» **REQUIRED ACTION**
Output, verbatim and without pictures, the lines from the first line of the listing through the line containing "Utilizando a metodologia".

» **INFORMATION**
=== Section Start ===

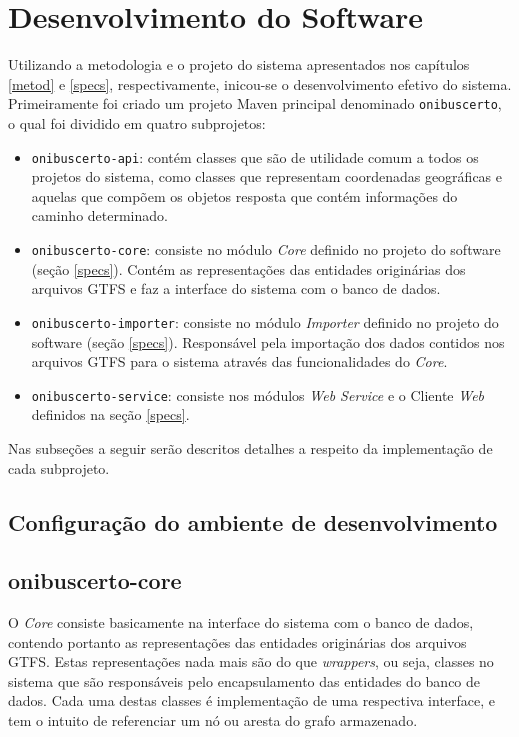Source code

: \chapter{Desenvolvimento do Software}
\label{chap:desenv}

Utilizando a metodologia e o projeto do sistema apresentados nos capítulos \ref{metod} e \ref{specs}, respectivamente, inicou-se o desenvolvimento efetivo do sistema.
Primeiramente foi criado um projeto Maven principal denominado \texttt{onibuscerto}, o qual foi dividido em quatro subprojetos: 
\begin{itemize}
	\item \texttt{onibuscerto-api}: contém classes que são de utilidade comum a todos os projetos do sistema, como classes que representam coordenadas geográficas e aquelas que compõem os objetos resposta que contém informações do caminho determinado.
	\item \texttt{onibuscerto-core}: consiste no módulo \emph{Core} definido no projeto do software (seção \ref{specs}). 
	Contém as representações das entidades originárias dos arquivos GTFS e faz a interface do sistema com o banco de dados.
	\item \texttt{onibuscerto-importer}: consiste no módulo \emph{Importer} definido no projeto do software (seção \ref{specs}).
	Responsável pela importação dos dados contidos nos arquivos GTFS para o sistema através das funcionalidades do \emph{Core}.
	\item \texttt{onibuscerto-service}: consiste nos módulos \emph{Web Service} e o Cliente \emph{Web} definidos na seção \ref{specs}.
\end{itemize}

Nas subseções a seguir serão descritos detalhes a respeito da implementação de cada subprojeto.

\section{Configuração do ambiente de desenvolvimento}

\section{onibuscerto-core}

O \emph{Core} consiste basicamente na interface do sistema com o banco de dados, contendo portanto as representações das entidades originárias dos arquivos GTFS.
Estas representações nada mais são do que \emph{wrappers}, ou seja, classes no sistema que são responsáveis pelo encapsulamento das entidades do banco de dados.
Cada uma destas classes é implementação de uma respectiva interface, e tem o intuito de referenciar um nó ou aresta do grafo armazenado.

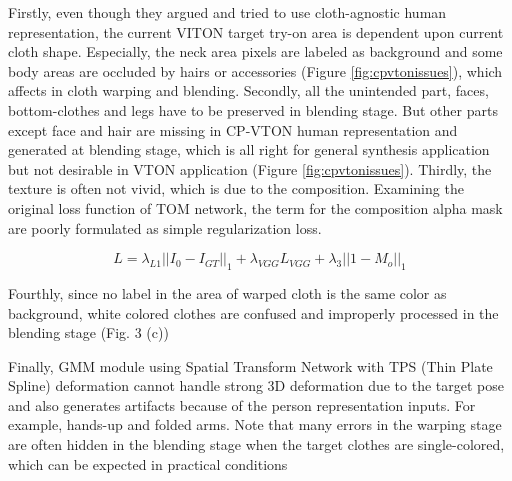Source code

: Firstly, even though they argued and tried to use cloth-agnostic human representation, the current VITON target try-on area is dependent upon current cloth shape. Especially, the neck area pixels are labeled as background and some body areas are occluded by hairs or accessories (Figure \ref{fig:cpvtonissues}), which affects in cloth warping and blending. 
Secondly, all the unintended part, faces, bottom-clothes and legs have to be preserved in blending stage. But other parts except face and hair are missing in CP-VTON\cite{Wang2018TowardCI} human representation and generated at blending stage, which is all right for general synthesis application but not desirable in VTON application (Figure \ref{fig:cpvtonissues}). 
Thirdly, the texture is often not vivid, which is due to the composition. Examining the original loss function of TOM network, the term for the composition alpha mask are poorly formulated as simple regularization loss.   

\begin{equation}
L = \lambda_{L1} || I_0-I_{GT} ||_1 +  \lambda_{VGG} L_{VGG}+ \lambda_3 || 1 - M_{o} ||_1        
\end{equation} 

Fourthly, since no label in the area of warped cloth is the same color as background, white colored clothes are confused and improperly processed in the blending stage (Fig. 3 (c))


Finally, GMM module using Spatial Transform Network\cite{JaderbergSZK15} with TPS (Thin Plate Spline)\cite{Bookstein1989PrincipalWT} deformation cannot handle strong 3D deformation due to the target pose and also generates artifacts because of the person representation inputs. For example, hands-up and folded arms.  Note that many errors in the warping stage are often hidden in the blending stage when the target clothes are single-colored, which can be expected in practical conditions 



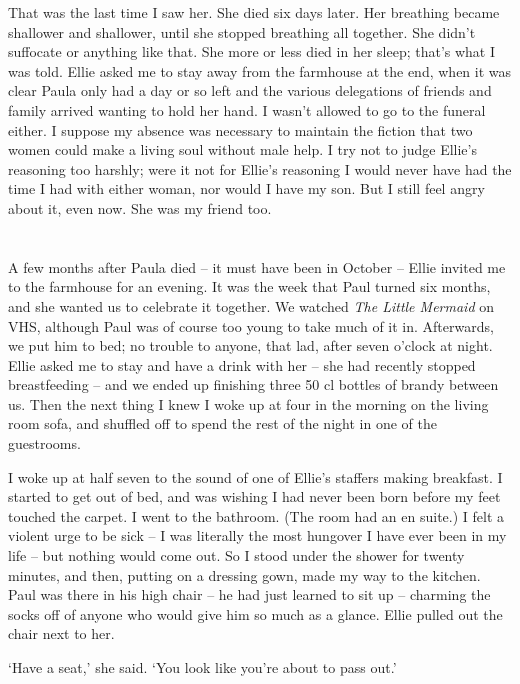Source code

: That was the last time I saw her. She died six days later. Her breathing became shallower and shallower, until she stopped breathing all together. She didn't suffocate or anything like that. She more or less died in her sleep; that's what I was told. Ellie asked me to stay away from the farmhouse at the end, when it was clear Paula only had a day or so left and the various delegations of friends and family arrived wanting to hold her hand. I wasn't allowed to go to the funeral either. I suppose my absence was necessary to maintain the fiction that two women could make a living soul without male help. I try not to judge Ellie's reasoning too harshly; were it not for Ellie's reasoning I would never have had the time I had with either woman, nor would I have my son. But I still feel angry about it, even now. She was my friend too.

\section{}

A few months after Paula died -- it must have been in October -- Ellie invited me to the farmhouse for an evening. It was the week that Paul turned six months, and she wanted us to celebrate it together. We watched \textit{The Little Mermaid} on VHS, although Paul was of course too young to take much of it in. Afterwards, we put him to bed; no trouble to anyone, that lad, after seven o'clock at night. Ellie asked me to stay and have a drink with her -- she had recently stopped breastfeeding -- and we ended up finishing three 50 cl bottles of brandy between us. Then the next thing I knew I woke up at four in the morning on the living room sofa, and shuffled off to spend the rest of the night in one of the guestrooms.

I woke up at half seven to the sound of one of Ellie's staffers making breakfast. I started to get out of bed, and was wishing I had never been born before my feet touched the carpet. I went to the bathroom. (The room had an en suite.) I felt a violent urge to be sick -- I was literally the most hungover I have ever been in my life -- but nothing would come out. So I stood under the shower for twenty minutes, and then, putting on a dressing gown, made my way to the kitchen. Paul was there in his high chair -- he had just learned to sit up -- charming the socks off of anyone who would give him so much as a glance. Ellie pulled out the chair next to her.

`Have a seat,' she said. `You look like you're about to pass out.'

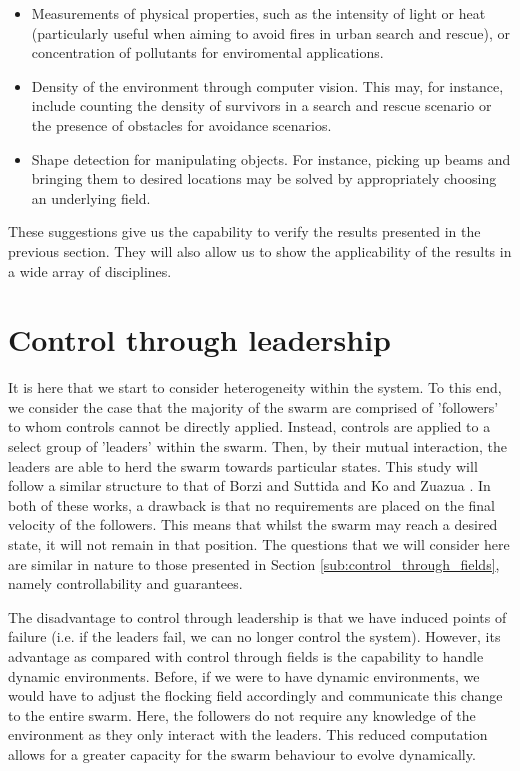 \documentclass[../sample.tex]{subfiles}
\begin{document}
	\begin{itemize}
		\item Measurements of physical properties, such as the intensity of light or heat 
		(particularly useful when aiming to avoid fires in urban search and rescue), or
		concentration of pollutants for enviromental applications.
		\item Density of the environment through computer vision. This may, for instance, include
		counting the density of survivors in a search and rescue scenario or the presence of
		obstacles for avoidance scenarios.
		\item Shape detection for manipulating objects. For instance, picking up beams and bringing
		them to desired locations may be solved by appropriately choosing an underlying field.
	\end{itemize}

	These suggestions give us the capability to verify the results presented in the previous
	section. They will also allow us to show the applicability of the results in a wide array of
	disciplines.

	\section{Control through leadership} %
	\label{sec:control_through_leadership}
	
	It is here that we start to consider heterogeneity within the system. To this end, we consider
	the case that the majority of the swarm are comprised of 'followers' to whom controls cannot be
	directly applied. Instead, controls are applied to a select group of 'leaders' within the swarm.
	Then, by their mutual interaction, the leaders are able to herd the swarm towards particular
	states. This study will follow a similar structure to that of Borzi and Suttida 
	\cite{Borzi2015} and Ko and Zuazua \cite{Ko2019}. In both of these works, a
	drawback is that no requirements are placed on the final velocity of the followers. This
	means that whilst the swarm may reach a desired state, it will not remain in that
	position. The questions that we will consider here are similar in nature to those presented in
	Section \ref{sub:control_through_fields}, namely controllability and guarantees.

	The disadvantage to control through leadership is that we have induced points of failure (i.e.
	if the leaders fail, we can no longer control the system). However, its advantage as compared
	with control through fields is the capability to handle dynamic environments. Before, if we were
	to have dynamic environments, we would have to adjust the flocking field accordingly and
	communicate this change to the entire swarm. Here, the followers do not require any knowledge of
	the environment as they only interact with the leaders. This reduced computation allows for a
	greater capacity for the swarm behaviour to evolve dynamically.
\end{document}
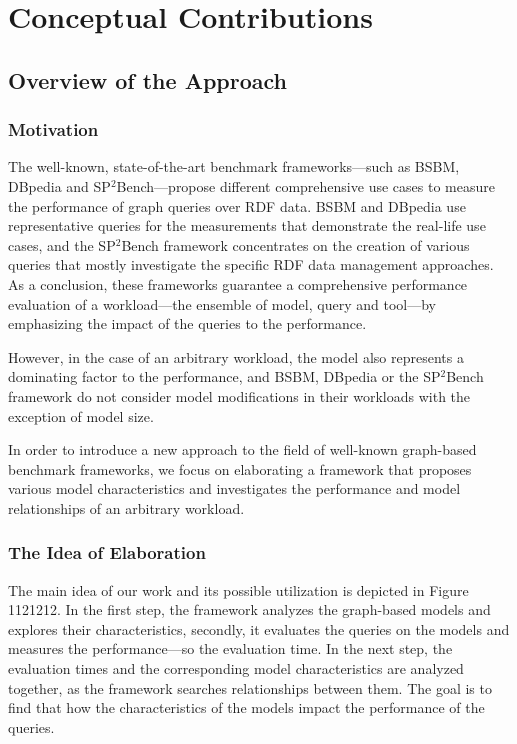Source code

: \chapter{Conceptual Contributions}

\section{Overview of the Approach}

\subsection{Motivation}

The well-known, state-of-the-art benchmark frameworks---such as BSBM, DBpedia and SP$^2$Bench---propose different comprehensive use cases to measure the performance of graph queries over RDF data. BSBM and DBpedia use representative queries for the measurements that demonstrate the real-life use cases, and the SP$^2$Bench framework concentrates on the creation of various queries that mostly investigate the specific RDF data management approaches. As a conclusion, these frameworks guarantee a comprehensive performance evaluation of a workload---the ensemble of model, query and tool---by emphasizing the impact of the queries to the performance.

However, in the case of an arbitrary workload, the model also represents a dominating factor to the performance, and BSBM, DBpedia or the SP$^2$Bench framework do not consider model modifications in their workloads with the exception of model size.

In order to introduce a new approach to the field of well-known graph-based benchmark frameworks, we focus on elaborating a framework that proposes various model characteristics and investigates the performance and model relationships of an arbitrary workload.

\subsection{The Idea of Elaboration}
The main idea of our work and its possible utilization is depicted in Figure 1121212. %
In the first step, the framework analyzes the graph-based models and explores their characteristics, secondly, it evaluates the queries on the models and measures the performance---so the evaluation time. In the next step, the evaluation times and the corresponding model characteristics are analyzed together, as the framework searches relationships between them. The goal is to find that how the characteristics of the models impact the performance of the queries.

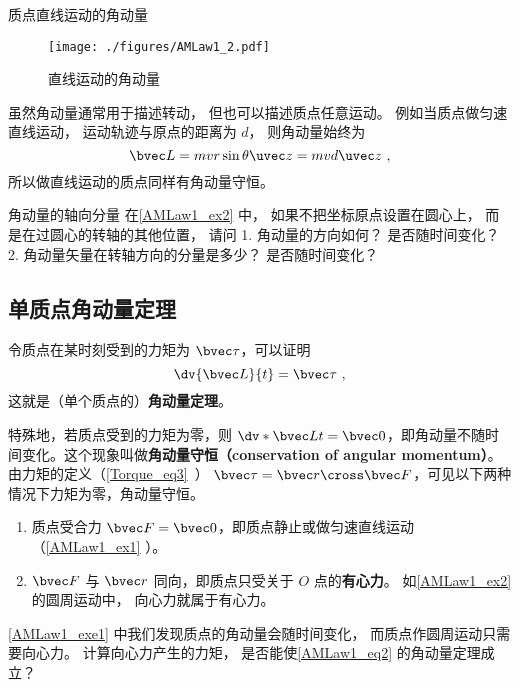 \begin{example}{质点直线运动的角动量}\label{AMLaw1_ex1}
\begin{figure}[ht]
\centering
\texttt{[image: ./figures/AMLaw1\_2.pdf]}
\caption{直线运动的角动量} \label{AMLaw1_fig2}
\end{figure}
虽然角动量通常用于描述转动， 但也可以描述质点任意运动。 例如当质点做匀速直线运动， 运动轨迹与原点的距离为 $d$， 则角动量始终为
\begin{equation}
\bvec L = mvr\sin\theta \uvec z =  mvd \uvec z~,
\end{equation}
所以做直线运动的质点同样有角动量守恒。
\end{example}

\begin{exercise}{角动量的轴向分量}\label{AMLaw1_exe1}
在\autoref{AMLaw1_ex2} 中， 如果不把坐标原点设置在圆心上， 而是在过圆心的转轴的其他位置， 请问 1. 角动量的方向如何？ 是否随时间变化？ 2. 角动量矢量在转轴方向的分量是多少？ 是否随时间变化？
\end{exercise}

\subsection{单质点角动量定理}
令质点在某时刻受到的力矩为 $\bvec \tau$，可以证明
\begin{equation}\label{AMLaw1_eq2}
\dv{\bvec L}{t} = \bvec \tau~,
\end{equation} 
这就是（单个质点的）\textbf{角动量定理}。

特殊地，若质点受到的力矩为零，则 $ \dv*{\bvec L}{t} = \bvec 0$，即角动量不随时间变化。这个现象叫做\textbf{角动量守恒（conservation of angular momentum）}。由力矩的定义（\autoref{Torque_eq3}~） $\bvec \tau = \bvec r \cross \bvec F$，可见以下两种情况下力矩为零，角动量守恒。
\begin{enumerate}
\item 质点受合力 $\bvec F= \bvec 0$，即质点静止或做匀速直线运动（\autoref{AMLaw1_ex1} ）。
\item $\bvec F$ 与 $\bvec r$ 同向，即质点只受关于 $O$ 点的\textbf{有心力}。 如\autoref{AMLaw1_ex2} 的圆周运动中， 向心力就属于有心力。
\end{enumerate}

\begin{exercise}{}
\autoref{AMLaw1_exe1} 中我们发现质点的角动量会随时间变化， 而质点作圆周运动只需要向心力。 计算向心力产生的力矩， 是否能使\autoref{AMLaw1_eq2} 的角动量定理成立？
\end{exercise}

=== Section End ===

» **TASK RESULT**
Source code

: \chapter{Desenvolvimento do Software}
\label{chap:desenv}

Utilizando a metodologia e o projeto do sistema apresentados nos capítulos \ref{metod} e \ref{specs}, respectivamente, inicou-se o desenvolvimento efetivo do sistema.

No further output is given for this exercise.